-------- Record extracts

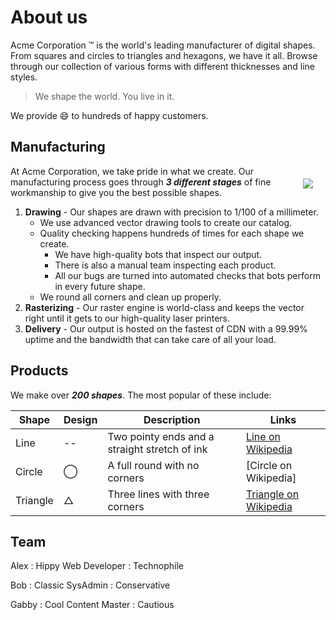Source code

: About us
========

Acme Corporation &trade; is the world's leading manufacturer of digital shapes. From squares and circles to triangles and hexagons, we have it all. Browse through our collection of various forms with different thicknesses and line styles.

> We shape the world. You live in it.

We provide :smile: to hundreds of happy customers.

## Manufacturing

<img style="float:right; margin: 20px;" src="/image/draw.jpg">

At Acme Corporation, we take pride in what we create. Our manufacturing process goes through ***3 different stages*** of fine workmanship to give you the best possible shapes.

1. **Drawing** - Our shapes are drawn with precision to 1/100 of a millimeter.
   - We use advanced vector drawing tools to create our catalog.
   - Quality checking happens hundreds of times for each shape we create.
     - We have high-quality bots that inspect our output.
     - There is also a manual team inspecting each product.
     - All our bugs are turned into automated checks that bots perform in every future shape.
   - We round all corners and clean up properly.
2. **Rasterizing** - Our raster engine is world-class and keeps the vector right until it gets to our high-quality laser printers.
3. **Delivery** - Our output is hosted on the fastest of CDN with a 99.99% uptime and the bandwidth that can take care of all your load.

## Products

We make over ***200 shapes***. The most popular of these include:

Shape | Design | Description | Links
---   |  ---   |   ---       | ---
Line | -- | Two pointy ends and a straight stretch of ink | [Line on Wikipedia](https://en.wikipedia.org/wiki/Line_(geometry))
Circle  | &#8413; | A full round with no corners | [Circle on Wikipedia]
Triangle  | &#9651; | Three lines with three corners |  [Triangle on Wikipedia](https://en.wikipedia.org/wiki/Triangle)


Team
----

Alex
: Hippy Web Developer
: Technophile

Bob
: Classic SysAdmin
: Conservative

Gabby
: Cool Content Master
: Cautious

----------------

Task brief
The lines to write out are those from the first line of the listing above through the line bearing "- We use advanced", both included, copied exactly with pictures dropped.

Your solution
Source code

: About us
========

Acme Corporation &trade; is the world's leading manufacturer of digital shapes. From squares and circles to triangles and hexagons, we have it all. Browse through our collection of various forms with different thicknesses and line styles.

> We shape the world. You live in it.

We provide :smile: to hundreds of happy customers.

## Manufacturing

<img style="float:right; margin: 20px;" src="/image/draw.jpg">

At Acme Corporation, we take pride in what we create. Our manufacturing process goes through ***3 different stages*** of fine workmanship to give you the best possible shapes.

1. **Drawing** - Our shapes are drawn with precision to 1/100 of a millimeter.
   - We use advanced vector drawing tools to create our catalog.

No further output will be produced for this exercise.